Advertisement

PRIVATE LIVES, PUBLIC PLACES : No Nightingale on Pico

Share

Hans Christian Andersen’s emperor, it will be remembered, turned away from his tiny nightingale to a jeweled imitation, and his soul languished. It is a fairy tale for our time.

Many years ago, in Beltzy, a village in Moldavia by the Russian-Romanian border, a boy spent his days catching birds in the park. In his aviary at home, the boy had about a hundred birds--brilliant and singing birds, celebrating life in his colorless days.

In a way, the Union Pawnshop on Pico Boulevard, resembles an aviary. The screen over the door gives an impression of beings fluttering and caged within. The customers have ornately beaded hair, expressive faces and voices, scarlet and royal blue silks. Others, in plainer, washed-out clothes, come with children who scamper and hide.

Advertisement

Many of them know David Zinberg, the pawnbroker. He is a tall, loose-limbed man in white sweats and running shoes. He has large, kind hands and as he takes the rings, necklaces and crosses from their owners, he is gentle with them. It is not hard at such moments, to see the small boy who once cradled golden finches and ran home with them from the park in Beltzy. In his pocket is a palm-sized pistol. Loaded. There were shadows then; there are shadows now.

He was 16 when his family finally left Russia. He had grown up fast and knew only one way of being--working hard and getting on. “Success,” he likes to say “is not a final destination. You’ve got to do it every day.” He left school at 15, sold shoes for a few years, made porcelain crowns in a dental lab for a few more. He is 32 now, married for five years, owner of the pawnshop for 15 months. “Dentists are a sorrowful bunch,” he says. “This--this is life.”

He bought the shop from an old man whose eyes were failing. He loves that old man, who owns the building still and comes in to shout at him and berate his new ways. The old man’s shop was empty: In 15 months, Zinberg has $300,000 in loans out on the street. He stores the pledges carefully in the back. The shop itself is a jumble of unredeemed collateral put up for sale, merchandise owners could not--or did not bother--to collect.

Electric guitars worth hundreds, stereo equipment worth thousands, VCRs, microwave ovens, computers and typewriters still in boxes, televisions, cameras, silver flutes, a violin. Who could have walked away from these, the symbols of our riches? How can we have turned everything into trash and trinkets?

Three cases are full of jewelry trays: great rings embossed as lions’ heads, a map of Africa encrusted with diamonds, watches like gold sculptures, chains as heavy as bricks, all thrown into pawn. Easy come, easy go. Against these, the other trays have a touching pathos: fine chains, crosses, wedding rings, engagement and eternity bands, the stuff of life, not of deals. “No, I don’t listen to the stories,” says Zinberg. “Not anymore. Most of them are lies. No matter if your mother died an hour ago, it’s the same loan. For me, it’s not a melodrama.”

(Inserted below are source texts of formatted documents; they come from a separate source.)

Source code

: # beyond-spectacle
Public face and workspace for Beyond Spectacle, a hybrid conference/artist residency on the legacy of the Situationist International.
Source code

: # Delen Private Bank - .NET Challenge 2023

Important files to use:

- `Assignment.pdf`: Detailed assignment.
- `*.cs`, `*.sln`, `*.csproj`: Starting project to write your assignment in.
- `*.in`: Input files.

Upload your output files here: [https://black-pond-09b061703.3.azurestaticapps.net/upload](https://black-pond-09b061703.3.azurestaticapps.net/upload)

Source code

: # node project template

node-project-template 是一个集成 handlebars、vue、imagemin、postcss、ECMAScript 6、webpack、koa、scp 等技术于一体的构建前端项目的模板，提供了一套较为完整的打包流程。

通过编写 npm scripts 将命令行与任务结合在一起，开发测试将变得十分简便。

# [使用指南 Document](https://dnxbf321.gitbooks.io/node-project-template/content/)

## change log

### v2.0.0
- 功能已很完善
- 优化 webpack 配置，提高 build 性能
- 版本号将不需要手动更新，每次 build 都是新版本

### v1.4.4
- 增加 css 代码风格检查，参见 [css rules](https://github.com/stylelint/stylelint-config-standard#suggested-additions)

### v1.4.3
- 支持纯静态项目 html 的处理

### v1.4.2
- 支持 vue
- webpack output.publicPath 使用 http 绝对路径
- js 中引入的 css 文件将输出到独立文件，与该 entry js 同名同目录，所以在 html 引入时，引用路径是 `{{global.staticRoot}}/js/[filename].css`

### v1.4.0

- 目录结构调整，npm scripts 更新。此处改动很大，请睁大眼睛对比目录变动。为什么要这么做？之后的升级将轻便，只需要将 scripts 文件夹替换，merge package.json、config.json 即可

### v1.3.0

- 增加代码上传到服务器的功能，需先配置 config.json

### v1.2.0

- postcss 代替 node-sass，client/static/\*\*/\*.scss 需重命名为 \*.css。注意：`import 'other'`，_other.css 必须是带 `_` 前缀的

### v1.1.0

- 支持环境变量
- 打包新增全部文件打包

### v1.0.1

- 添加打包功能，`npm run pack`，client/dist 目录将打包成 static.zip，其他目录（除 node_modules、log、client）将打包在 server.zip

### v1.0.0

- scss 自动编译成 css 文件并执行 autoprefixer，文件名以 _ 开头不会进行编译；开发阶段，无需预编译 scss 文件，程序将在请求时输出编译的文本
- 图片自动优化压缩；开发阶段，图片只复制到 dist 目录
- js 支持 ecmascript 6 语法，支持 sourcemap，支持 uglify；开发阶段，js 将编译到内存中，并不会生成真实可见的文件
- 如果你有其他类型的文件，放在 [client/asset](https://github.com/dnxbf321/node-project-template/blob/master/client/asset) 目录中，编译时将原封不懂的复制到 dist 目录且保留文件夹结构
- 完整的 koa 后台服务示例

He weighs the gold, tests the diamonds but mostly trusts his own eye. His eye and his word: It is still an ancient and old-fashioned business. An $800 engagement ring? Thirty years of life in a worn wedding band? To him, it is $7 of gold, a $25 loan. “Coins, silver, jewelry: garbage for me, pieces of metal,” he says.

Advertisement

Electric items have their own problems: Beta is finished, records are obsolete. “Can I eat 60 turntables?” On the other wall are the good loans: guns. Guns never go out of fashion. Pistols, shotguns, automatic weapons. “We’re ready if war comes.” Is this why he left his country, struggled for years, to be a gun dealer? “I’m not a judge or a jury--I don’t make assumptions about people. I do everything legal with the Justice Department. That’s America.” Who did the guns belong to, that they were left as forfeit: heavy military revolvers for $499, a handy Mom-sized pistol for $69? And in the midst of families worrying about $10 for a bracelet, $25 for a ring, there is the chilling spectacle of customers toying with a stereo, toying with a gun, as if both were mere shopping and pretty much interchangeable.

“People in this business are very, very tough,” Zinberg says. He means other people. Does it worry him that in a business with 95% black or Latino customers, that he stands before them the Jew of myth, the pawnbroker of old? Four months to pay, 10 days’ notice before forfeit, 40% annual interest: “A pawnshop is a bank for the small person. How come when a business person gets a $1-million loan, everyone thinks he’s so clever, and when a person comes in here for $100, then I’m a disease? I’m an honest man, I owe no one, I sleep very well.”

He talks as if he has not been altered by the way he lives, six days a week, pistol always ready, alert every second for the step, the enemy at the gate.

In the blare of stereos being tested, of keyboards being tried, one listens in vain for the innocent voice of the bird who once sang: the emperor’s nightingale.